=== Begin Enclosure ===

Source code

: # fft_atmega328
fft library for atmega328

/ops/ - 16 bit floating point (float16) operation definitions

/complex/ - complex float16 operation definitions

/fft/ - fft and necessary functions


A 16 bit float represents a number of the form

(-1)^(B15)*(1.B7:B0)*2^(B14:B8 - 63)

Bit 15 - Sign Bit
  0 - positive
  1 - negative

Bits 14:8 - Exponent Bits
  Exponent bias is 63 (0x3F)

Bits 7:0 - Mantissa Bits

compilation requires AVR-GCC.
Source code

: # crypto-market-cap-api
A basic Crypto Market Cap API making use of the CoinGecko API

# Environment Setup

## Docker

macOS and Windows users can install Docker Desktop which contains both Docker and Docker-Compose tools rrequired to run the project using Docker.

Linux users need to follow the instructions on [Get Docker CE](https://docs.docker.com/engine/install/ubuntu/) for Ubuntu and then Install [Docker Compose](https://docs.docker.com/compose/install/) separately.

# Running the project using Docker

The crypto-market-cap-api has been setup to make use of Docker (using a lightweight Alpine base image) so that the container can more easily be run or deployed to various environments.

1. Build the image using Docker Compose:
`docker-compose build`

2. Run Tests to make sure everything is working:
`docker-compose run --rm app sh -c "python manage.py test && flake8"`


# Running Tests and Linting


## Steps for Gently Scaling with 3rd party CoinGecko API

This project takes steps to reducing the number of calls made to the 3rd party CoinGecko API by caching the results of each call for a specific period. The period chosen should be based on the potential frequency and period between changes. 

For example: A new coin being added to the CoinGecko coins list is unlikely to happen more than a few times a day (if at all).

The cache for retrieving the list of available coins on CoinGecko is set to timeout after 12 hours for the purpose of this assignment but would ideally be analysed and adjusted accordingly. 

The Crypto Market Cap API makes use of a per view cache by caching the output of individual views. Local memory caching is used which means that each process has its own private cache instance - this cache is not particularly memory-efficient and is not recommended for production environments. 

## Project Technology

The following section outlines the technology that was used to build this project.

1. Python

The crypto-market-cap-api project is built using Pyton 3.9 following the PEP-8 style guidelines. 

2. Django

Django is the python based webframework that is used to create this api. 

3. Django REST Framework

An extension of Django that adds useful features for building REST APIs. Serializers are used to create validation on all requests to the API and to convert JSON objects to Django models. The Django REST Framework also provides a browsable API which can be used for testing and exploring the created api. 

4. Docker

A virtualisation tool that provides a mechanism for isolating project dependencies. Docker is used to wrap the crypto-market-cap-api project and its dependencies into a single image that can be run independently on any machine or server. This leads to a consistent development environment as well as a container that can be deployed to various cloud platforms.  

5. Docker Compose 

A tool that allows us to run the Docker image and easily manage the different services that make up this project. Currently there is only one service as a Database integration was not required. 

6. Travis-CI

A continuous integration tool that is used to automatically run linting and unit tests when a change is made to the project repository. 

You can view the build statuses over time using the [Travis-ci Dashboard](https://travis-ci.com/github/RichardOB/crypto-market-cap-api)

=== End Enclosure ===

• _WHAT TO DO_:
Each line above that contains the word "more" should be copied.

• _ANSWER TO THIS EXERCISE_:
The crypto-market-cap-api has been setup to make use of Docker (using a lightweight Alpine base image) so that the container can more easily be run or deployed to various environments.
For example: A new coin being added to the CoinGecko coins list is unlikely to happen more than a few times a day (if at all).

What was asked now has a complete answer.